(Source texts of formatted documents)
--------------------

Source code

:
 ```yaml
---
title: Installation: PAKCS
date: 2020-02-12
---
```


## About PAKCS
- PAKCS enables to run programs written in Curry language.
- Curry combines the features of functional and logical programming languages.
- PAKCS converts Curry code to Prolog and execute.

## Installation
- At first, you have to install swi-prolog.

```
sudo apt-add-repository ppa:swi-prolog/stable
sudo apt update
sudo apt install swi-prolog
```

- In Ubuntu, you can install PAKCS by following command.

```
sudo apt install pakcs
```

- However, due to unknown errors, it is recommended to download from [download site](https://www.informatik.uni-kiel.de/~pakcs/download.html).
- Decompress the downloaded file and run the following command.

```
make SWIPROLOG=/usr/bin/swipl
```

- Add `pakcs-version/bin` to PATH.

--------------------

▸ The problem
Could you output the lines above, exactly as written, from the one containing "- Decompress the" through the last, with both ends included and no others?

▸ Response below
- Decompress the downloaded file and run the following command.

```
make SWIPROLOG=/usr/bin/swipl
```

- Add `pakcs-version/bin` to PATH.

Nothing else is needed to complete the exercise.